While Hackler plays with the structure of the original play, he stays true to the spirit of Ibsen’s creation. The original drama is about a doctor, Tom Stockmann, trying to warn his town about contamination at the town’s profitable baths. Hackler resets the play in a fictional Texas town inspired by Marfa and Flint, Michigan. Tom, played by Organ, is an urban planner who is concerned about the new city-sponsored hot springs project, only to find himself at odds with his brother, the mayor of the town.

The opportunity for a Texas writer to develop an adaptation of an important classic is a critical development for Dallas’ theater community. “We’ve always been an importer primarily of scripts and plays and texts,” Organ said. “So, what does it look like if members of our own community are creating the material we then present?”

This adaptation pitting environmental protection again economic development encourages audiences to ask questions about truth, divisiveness and reality in the United States of America. “One of the things that the play talks about is what happens when reality no longer matters, when facts no longer matter, what happens when there is no standard anymore,” Hackler said.

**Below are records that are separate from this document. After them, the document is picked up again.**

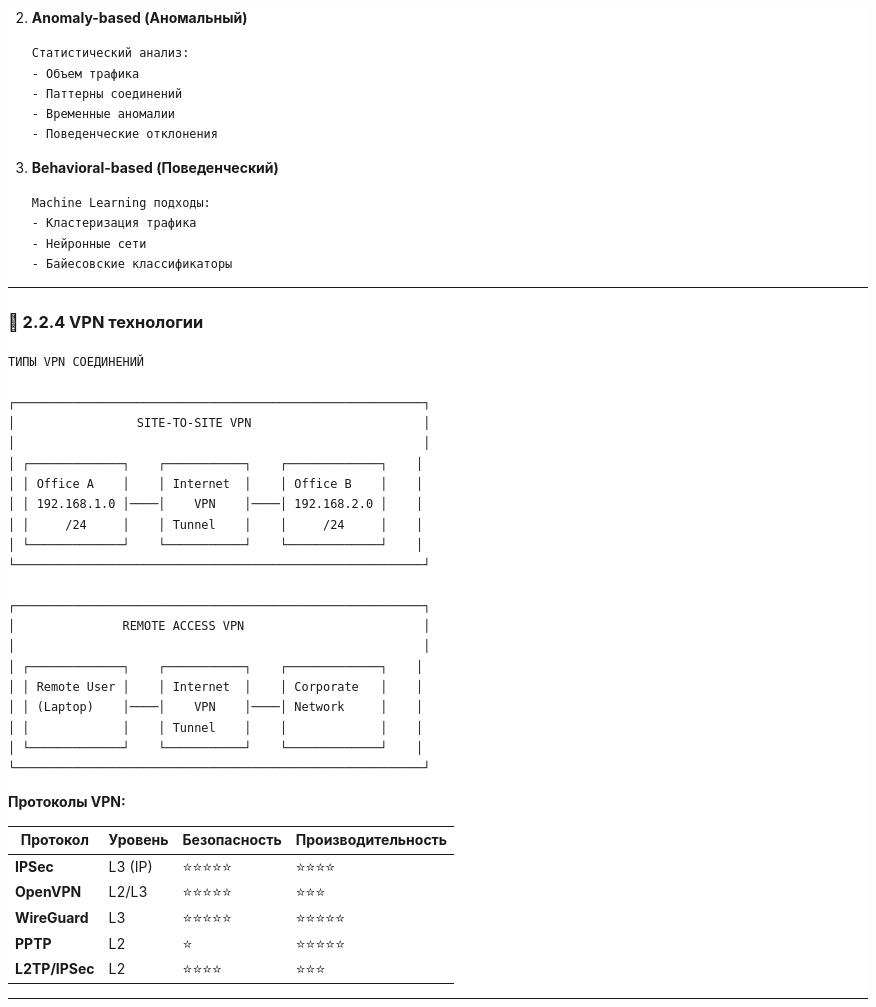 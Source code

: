2. **Anomaly-based (Аномальный)**
   ```
   Статистический анализ:
   - Объем трафика
   - Паттерны соединений  
   - Временные аномалии
   - Поведенческие отклонения
   ```

3. **Behavioral-based (Поведенческий)**
   ```
   Machine Learning подходы:
   - Кластеризация трафика
   - Нейронные сети
   - Байесовские классификаторы
   ```

---

### 🔐 2.2.4 VPN технологии

```
ТИПЫ VPN СОЕДИНЕНИЙ

┌─────────────────────────────────────────────────────────┐
│                 SITE-TO-SITE VPN                        │
│                                                         │
│ ┌─────────────┐    ┌───────────┐    ┌─────────────┐    │
│ │ Office A    │    │ Internet  │    │ Office B    │    │
│ │ 192.168.1.0 │────│    VPN    │────│ 192.168.2.0 │    │
│ │     /24     │    │ Tunnel    │    │     /24     │    │
│ └─────────────┘    └───────────┘    └─────────────┘    │
└─────────────────────────────────────────────────────────┘

┌─────────────────────────────────────────────────────────┐
│               REMOTE ACCESS VPN                         │
│                                                         │
│ ┌─────────────┐    ┌───────────┐    ┌─────────────┐    │
│ │ Remote User │    │ Internet  │    │ Corporate   │    │
│ │ (Laptop)    │────│    VPN    │────│ Network     │    │
│ │             │    │ Tunnel    │    │             │    │
│ └─────────────┘    └───────────┘    └─────────────┘    │
└─────────────────────────────────────────────────────────┘
```

**Протоколы VPN:**

| Протокол | Уровень | Безопасность | Производительность |
|----------|---------|--------------|-------------------|
| **IPSec** | L3 (IP) | ⭐⭐⭐⭐⭐ | ⭐⭐⭐⭐ |
| **OpenVPN** | L2/L3 | ⭐⭐⭐⭐⭐ | ⭐⭐⭐ |
| **WireGuard** | L3 | ⭐⭐⭐⭐⭐ | ⭐⭐⭐⭐⭐ |
| **PPTP** | L2 | ⭐ | ⭐⭐⭐⭐⭐ |
| **L2TP/IPSec** | L2 | ⭐⭐⭐⭐ | ⭐⭐⭐ |

---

“To me, this play is about what it means to live in a Democracy and even perhaps, what it means when Democracy goes wrong. What do we do when the majority makes a potentially terrible choice? I’m interested in the model of Democracy we hold up to be this ultimate good. I’m interested in picking apart the possible flaws in that system. I think it’s a play about civic responsibility and about what responsibility we have to ourselves as individuals and also what responsibility we have to the whole and how those two things are always in conflict,” Organ said.

Hackler deliberately represents both sides of the show’s central debate. “One of the things I tried to do is to be even-handed because I think people make choices so much based on feelings and choices we can understand,” Hackler said. “I think the beginning of the healing anything is empathy. Conversely to that, Tom says things I deeply believe, but the way he says it and the approach to saying it is so abrasive and so aggressive that I stop listening to that message too.”

“To me, this is one of the cleverest things that Blake has done with the adaptation,” Organ said. “The original is so black and white. This man is right, and this man is wrong 100 percent of the time. The character Tom Stockmann in the original is not particularly flawed. He is just correct, and he is a hero and I think Blake was smartly more interested in telling a more complex and more true-to-life story. So, he has crafted the character of Tom to be a pill.”

The nuances of this adaptation reflect the concerns of a society reevaluating its values. “I think any writer – Ibsen, Shakespeare, Checkov – they talk and write about the human condition and so many of those plays are open to being reinterpreted through the lens of each generation that comes up,” Hackler said. “This war between fact and fiction, between civic responsibility and individual responsibility is always appropriate. It’s just the lens through which we see it.”